I want to return from a configbody but cannot do so explicitly without causing the variable not to be set.
I'd like help understanding the behavior I'm seeing. Please consider the following code (using Itcl 3.4):
package require Itcl
catch {itcl::delete class Model}
itcl::class Model {
public variable filename "orig"
}
itcl::configbody Model::filename {
if 1 {
return ""
} else {
}
}
Model my_model
my_model configure -filename "newbie"
puts "I expect the result to be 'newbie:' [my_model cget -filename]"
When I return empty string, filename is not set to the new value. If I do not return but just allow the proc to fall through, filename does change. You can see this by changing the 1 to a 0 in the above code.
I suspect its related to the following statement:
When there is no return in a script, its value is the value of the last command evaluated in the script.
If someone would explain this behavior and how I should be returning, I'd appreciate the help.
Tcl handles return
by throwing an exception (of type TCL_RETURN
).
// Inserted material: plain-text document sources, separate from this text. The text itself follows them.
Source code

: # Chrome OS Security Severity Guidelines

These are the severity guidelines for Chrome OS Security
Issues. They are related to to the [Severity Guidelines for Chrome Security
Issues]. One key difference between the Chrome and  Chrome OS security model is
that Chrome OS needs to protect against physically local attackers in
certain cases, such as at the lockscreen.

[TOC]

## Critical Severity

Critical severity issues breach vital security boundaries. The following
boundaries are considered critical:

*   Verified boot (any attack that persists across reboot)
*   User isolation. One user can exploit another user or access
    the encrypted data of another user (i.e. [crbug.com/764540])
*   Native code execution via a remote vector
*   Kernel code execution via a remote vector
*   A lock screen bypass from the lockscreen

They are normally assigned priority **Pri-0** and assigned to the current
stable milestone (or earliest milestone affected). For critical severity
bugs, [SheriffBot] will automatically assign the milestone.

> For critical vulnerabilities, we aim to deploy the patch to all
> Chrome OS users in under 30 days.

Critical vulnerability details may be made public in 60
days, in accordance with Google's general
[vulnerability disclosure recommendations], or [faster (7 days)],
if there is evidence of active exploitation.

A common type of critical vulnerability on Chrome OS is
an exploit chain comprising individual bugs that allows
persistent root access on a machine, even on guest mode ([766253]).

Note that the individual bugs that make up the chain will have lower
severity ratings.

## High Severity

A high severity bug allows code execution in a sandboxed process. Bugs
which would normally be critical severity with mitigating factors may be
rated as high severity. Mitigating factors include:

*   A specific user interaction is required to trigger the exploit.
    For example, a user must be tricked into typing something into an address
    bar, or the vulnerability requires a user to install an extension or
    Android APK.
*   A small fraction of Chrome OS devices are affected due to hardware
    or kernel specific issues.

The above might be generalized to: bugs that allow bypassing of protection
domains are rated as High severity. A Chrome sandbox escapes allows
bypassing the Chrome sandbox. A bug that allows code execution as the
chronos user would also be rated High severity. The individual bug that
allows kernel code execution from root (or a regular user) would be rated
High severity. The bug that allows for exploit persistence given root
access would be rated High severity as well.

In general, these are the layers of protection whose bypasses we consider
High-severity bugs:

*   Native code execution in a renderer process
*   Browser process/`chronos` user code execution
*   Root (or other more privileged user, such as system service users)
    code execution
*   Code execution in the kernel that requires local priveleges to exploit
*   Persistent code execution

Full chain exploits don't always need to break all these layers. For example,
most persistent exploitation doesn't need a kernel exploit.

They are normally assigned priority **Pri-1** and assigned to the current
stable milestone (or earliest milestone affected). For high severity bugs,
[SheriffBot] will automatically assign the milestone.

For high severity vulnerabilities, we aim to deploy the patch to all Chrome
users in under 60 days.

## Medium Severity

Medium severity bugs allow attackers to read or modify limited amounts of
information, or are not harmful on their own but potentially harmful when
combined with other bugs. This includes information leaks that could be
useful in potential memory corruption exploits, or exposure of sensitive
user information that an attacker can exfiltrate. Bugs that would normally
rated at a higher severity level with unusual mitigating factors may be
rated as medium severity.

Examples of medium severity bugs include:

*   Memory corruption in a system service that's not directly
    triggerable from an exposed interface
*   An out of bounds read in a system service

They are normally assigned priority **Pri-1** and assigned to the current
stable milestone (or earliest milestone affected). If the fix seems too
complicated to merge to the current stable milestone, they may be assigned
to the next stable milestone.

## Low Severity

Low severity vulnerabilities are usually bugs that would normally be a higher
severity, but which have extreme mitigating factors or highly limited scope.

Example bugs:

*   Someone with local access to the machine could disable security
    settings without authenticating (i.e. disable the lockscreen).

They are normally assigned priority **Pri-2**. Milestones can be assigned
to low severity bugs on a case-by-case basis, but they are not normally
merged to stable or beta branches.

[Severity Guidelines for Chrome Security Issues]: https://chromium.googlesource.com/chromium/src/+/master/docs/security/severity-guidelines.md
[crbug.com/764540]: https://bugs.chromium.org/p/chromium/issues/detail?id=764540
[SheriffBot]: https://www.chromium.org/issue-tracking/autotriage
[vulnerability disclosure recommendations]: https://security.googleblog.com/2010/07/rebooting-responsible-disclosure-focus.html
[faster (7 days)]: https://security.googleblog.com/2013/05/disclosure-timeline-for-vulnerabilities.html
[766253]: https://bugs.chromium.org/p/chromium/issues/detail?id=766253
Normally, the outer part of a procedure or method handler intercepts that exception and converts it into a normal result of the procedure/method, but you can intercept things with catch
and see beneath the covers a bit.
However, configbody
does not use that mechanism. It just runs the script in some context (not sure what!) and that context treats TCL_RETURN
as an indication to fail the update.
Workaround:
itcl::configbody Model::filename {
catch {
if 1 {
return ""
} else {
}
} msg; set msg
# Yes, that's the single argument form of [set], which READS the variable...
}
Or call a real method in the configbody
, passing in any information that's required.